In 1946 he was invited by Fred Brigden to teach at the Ontario College of Art, where he stayed for five years. He resumed teaching later in life, and from 1968 to 1975 he taught in the Creative Arts Division of Humber College.

Also in 1946, Stacey was one of the five founders of the Metal Arts Guild, along with Nancy Meek Pocock. A 1955 newspaper report on a Guild event noted that Stacey, then the president, would be doing a demonstration, and that "his fine craftsmanship in designing silverware is known in the United States as well as this country." Later, in 1969, Stacey was one of three founding Canadian members of the Society of North American Goldsmiths.

For a short period in the early 1950s Stacey was in the United States, having gone to the Rhode Island School of Design in 1949 for a workshop. A silver bowl he made there was exhibited at the Metropolitan Museum of Art in 1950. In 1950 Steuben Glass invited Stacey to head a group looking at production of silverware for Corning, but the experiment was cancelled.

Stacey was commissioned by various institutions for special silver work. In 1948 the Canadian government chose him to design and make silverware for its embassies: a newspaper report said that Stacey, "who has received Dominion-wide recognition for his fine metalwork, is charged with creating the requisite articles." (In 1950 this ended well before it was finished, with an "abrupt cancellation.") In 1955 he made a processional cross (designed by A. Scott Carter) for the chapel at Trinity College in Toronto: "the 2-part staff is of ebony, the sterling mounts and the cross itself are mounted with semi-precious gems." The University of Western Ontario had "a great salt and a grace cup" made by him for formal dinners, "fine examples of Mr. Stacey's high standard ... designed with traditional feeling, although not as copies of any period pieces."

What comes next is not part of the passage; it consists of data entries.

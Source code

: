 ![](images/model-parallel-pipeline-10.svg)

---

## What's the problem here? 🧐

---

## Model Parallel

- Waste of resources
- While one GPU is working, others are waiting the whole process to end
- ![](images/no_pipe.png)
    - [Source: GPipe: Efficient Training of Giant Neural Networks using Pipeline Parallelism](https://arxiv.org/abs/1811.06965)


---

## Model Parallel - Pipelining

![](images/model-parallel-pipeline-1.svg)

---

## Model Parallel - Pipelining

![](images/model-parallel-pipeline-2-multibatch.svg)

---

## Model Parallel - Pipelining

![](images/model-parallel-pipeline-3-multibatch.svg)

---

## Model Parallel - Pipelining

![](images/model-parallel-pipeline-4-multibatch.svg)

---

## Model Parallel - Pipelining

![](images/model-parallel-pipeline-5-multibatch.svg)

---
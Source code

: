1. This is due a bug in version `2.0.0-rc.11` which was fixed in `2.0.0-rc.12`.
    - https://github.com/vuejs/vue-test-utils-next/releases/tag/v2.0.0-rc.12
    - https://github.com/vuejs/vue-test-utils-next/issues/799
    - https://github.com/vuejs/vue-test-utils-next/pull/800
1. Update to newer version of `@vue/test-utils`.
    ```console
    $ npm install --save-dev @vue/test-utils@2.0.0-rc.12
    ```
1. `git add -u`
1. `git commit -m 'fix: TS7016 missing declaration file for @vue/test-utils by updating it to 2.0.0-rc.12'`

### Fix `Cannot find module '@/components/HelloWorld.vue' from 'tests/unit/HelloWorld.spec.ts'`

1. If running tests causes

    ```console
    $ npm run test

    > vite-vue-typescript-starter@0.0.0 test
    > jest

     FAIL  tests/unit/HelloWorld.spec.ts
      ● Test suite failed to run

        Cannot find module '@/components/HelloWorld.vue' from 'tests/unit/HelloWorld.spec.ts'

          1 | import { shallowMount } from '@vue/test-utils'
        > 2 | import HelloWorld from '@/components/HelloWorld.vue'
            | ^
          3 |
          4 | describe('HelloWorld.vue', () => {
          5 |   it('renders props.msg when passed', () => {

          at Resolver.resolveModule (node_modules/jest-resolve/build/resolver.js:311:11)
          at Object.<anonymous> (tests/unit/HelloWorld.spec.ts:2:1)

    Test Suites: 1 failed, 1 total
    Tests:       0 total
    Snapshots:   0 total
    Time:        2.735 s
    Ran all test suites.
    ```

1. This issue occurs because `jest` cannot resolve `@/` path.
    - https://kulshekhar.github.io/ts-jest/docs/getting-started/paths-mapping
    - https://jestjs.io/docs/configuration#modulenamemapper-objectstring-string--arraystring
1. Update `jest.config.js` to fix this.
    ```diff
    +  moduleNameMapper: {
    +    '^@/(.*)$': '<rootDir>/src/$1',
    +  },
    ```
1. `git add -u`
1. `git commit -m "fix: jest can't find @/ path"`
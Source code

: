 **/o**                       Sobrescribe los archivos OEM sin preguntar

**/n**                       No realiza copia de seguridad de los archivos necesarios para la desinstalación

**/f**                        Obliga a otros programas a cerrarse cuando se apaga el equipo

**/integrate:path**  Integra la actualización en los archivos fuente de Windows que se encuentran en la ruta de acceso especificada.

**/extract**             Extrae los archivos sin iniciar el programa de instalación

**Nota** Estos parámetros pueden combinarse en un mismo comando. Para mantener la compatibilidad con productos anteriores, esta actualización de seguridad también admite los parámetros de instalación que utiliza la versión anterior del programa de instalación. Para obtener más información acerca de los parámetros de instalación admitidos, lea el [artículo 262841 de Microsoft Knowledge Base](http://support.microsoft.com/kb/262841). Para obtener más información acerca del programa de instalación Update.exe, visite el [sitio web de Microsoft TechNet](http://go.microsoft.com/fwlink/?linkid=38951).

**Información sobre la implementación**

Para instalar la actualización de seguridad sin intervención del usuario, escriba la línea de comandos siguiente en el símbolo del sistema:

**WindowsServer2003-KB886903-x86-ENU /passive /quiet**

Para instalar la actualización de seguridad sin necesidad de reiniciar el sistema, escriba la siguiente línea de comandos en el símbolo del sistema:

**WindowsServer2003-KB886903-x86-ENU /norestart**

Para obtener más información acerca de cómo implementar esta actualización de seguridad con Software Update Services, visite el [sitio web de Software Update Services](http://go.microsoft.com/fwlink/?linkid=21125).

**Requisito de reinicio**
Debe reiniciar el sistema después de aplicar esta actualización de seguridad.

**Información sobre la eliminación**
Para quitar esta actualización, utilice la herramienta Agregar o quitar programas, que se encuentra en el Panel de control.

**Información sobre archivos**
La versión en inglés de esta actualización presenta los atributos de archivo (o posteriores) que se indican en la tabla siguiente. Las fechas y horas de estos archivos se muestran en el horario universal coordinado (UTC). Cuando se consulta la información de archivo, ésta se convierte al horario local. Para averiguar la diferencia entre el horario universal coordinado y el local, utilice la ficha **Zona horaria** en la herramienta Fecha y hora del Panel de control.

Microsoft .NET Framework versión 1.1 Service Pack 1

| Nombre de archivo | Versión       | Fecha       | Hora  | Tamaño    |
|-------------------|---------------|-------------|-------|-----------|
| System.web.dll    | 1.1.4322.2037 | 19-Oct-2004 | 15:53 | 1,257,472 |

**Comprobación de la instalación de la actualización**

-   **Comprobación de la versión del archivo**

Stacey's work Coffee Set was shown at a 1976 exhibition at the Ontario College of Art. In a review in Canada Crafts, Jeanne Parkin wrote of the four-piece set (made in 1950 for Douglas Duncan) that its "simplicity and elegance ... made this an example of truly classic beauty which has withstood the test of time, and one that demonstrates the kind of standards we are searching for in establishing a tradition of design excellence in this country."

== Legacy ==

Stacey was named an honorary member of the Canadian Crafts Council (now the Canadian Crafts Federation) "to recognize [his] significant contributions to contemporary Canadian craft."

Stacey's work is held in several collections, including the National Gallery of Canada, which has Ladle (1959) and Coffee Service (1960). In 2016 Coffee Service was shown at the Gardiner Museum in Toronto in an exhibition titled "True Nordic: How Scandinavia Influenced Design in Canada."